How to evaluate AI answers: making sure your assistant is not making things up

You put an AI assistant to answer your customers or your team. In the first tests it seemed brilliant — fluent, fast, convincing answers. And that is precisely where the danger lives. A language model is extraordinarily good at sounding convincing, even when it is wrong. Fluency is not a sign of correctness. The question that separates a serious AI project from a time bomb is simple to ask and hard to answer: how do you know your assistant is getting it right?
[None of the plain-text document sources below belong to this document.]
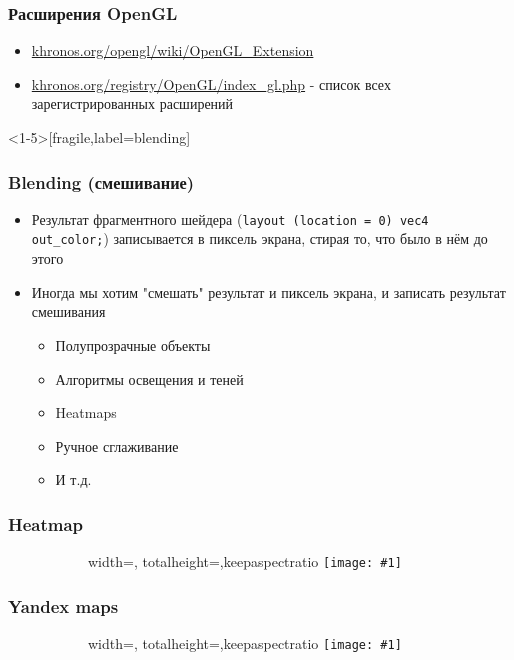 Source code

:\documentclass{beamer}
\newcommand{\slideimage}[1]{
  \begin{figure}
    \begin{adjustbox}{width=\textwidth, totalheight=\textheight-2\baselineskip-2\baselineskip,keepaspectratio}
      \texttt{[image: \#1]}
    \end{adjustbox}
  \end{figure}
}
\begin{document}
\begin{frame}[fragile]
\frametitle{Расширения OpenGL}
\begin{itemize}
\item \href{https://www.khronos.org/opengl/wiki/OpenGL_Extension}{khronos.org/opengl/wiki/OpenGL\_Extension}
\item \href{https://www.khronos.org/registry/OpenGL/index_gl.php}{khronos.org/registry/OpenGL/index\_gl.php} - список всех зарегистрированных расширений
\end{itemize}
\end{frame}

\begin{frame}<1-5>[fragile,label=blending]
\frametitle{Blending (смешивание)}
\begin{itemize}
\item Результат фрагментного шейдера (\verb|layout (location = 0) vec4 out_color;|) записывается в пиксель экрана, стирая то, что было в нём до этого
\pause
\item Иногда мы хотим "смешать" результат и пиксель экрана, и записать результат смешивания
\pause
\begin{itemize}
\item Полупрозрачные объекты
\pause
\item Алгоритмы освещения и теней
\pause
\item Heatmaps
\pause
\item Ручное сглаживание
\pause
\item И т.д.
\end{itemize}
\end{itemize}
\end{frame}

\begin{frame}
\frametitle{Heatmap}
\begin{figure}
\slideimage{heatmap.jpg}
\end{figure}
\end{frame}


\begin{frame}
\frametitle{Yandex maps}
\begin{figure}
\slideimage{yandex-maps.jpg}
\end{figure}
\end{frame}

\end{document}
Most companies launch an AI assistant and measure success by feeling: "it seems to work well". But feeling misleads, especially when the answers are rarely verified against the truth. Evaluating AI answers in a disciplined way is not a luxury for those with time to spare — it is the difference between a system you can trust and one that, sooner or later, will give a wrong answer with full confidence, at the worst possible moment.

Why fluency misleads

A language model generates plausible text by predicting, word by word, what sounds good next. It does not consult a fact base nor verify what it says — it produces the most likely continuation. When that continuation coincides with the truth, we have a correct answer; when it does not, we have a "hallucination" that looks as confident as any other answer. The problem is that, from the outside, the two are indistinguishable: the confident tone is the same.

How to evaluate AI answers: making sure your assistant is not making things up

That is why human intuition fails at evaluating AI. We are used to associating fluency and confidence with competence — those who answer well and quickly usually know what they are talking about. With a language model, that association breaks: it always answers well and quickly, whether it knows or not. Trusting the feeling is trusting exactly the signal the model produces even when it is wrong.

The first step: a set of questions with known answers

You cannot evaluate what you do not measure, and you cannot measure without a reference. The starting point of any serious evaluation is building a set of representative questions — the ones real users ask — for which you already know the right answer. It is your "exam" for the assistant. Without this set, any judgment about quality is impression; with it, you have an objective score you can track over time.

Building this set forces a valuable exercise in itself: defining what a "right" answer is for each type of question. Often you find that even humans do not agree — and that discovery is gold, because it reveals ambiguities that would have to be resolved anyway. The evaluation set is not just a testing tool; it is a way of clarifying what you expect from the system.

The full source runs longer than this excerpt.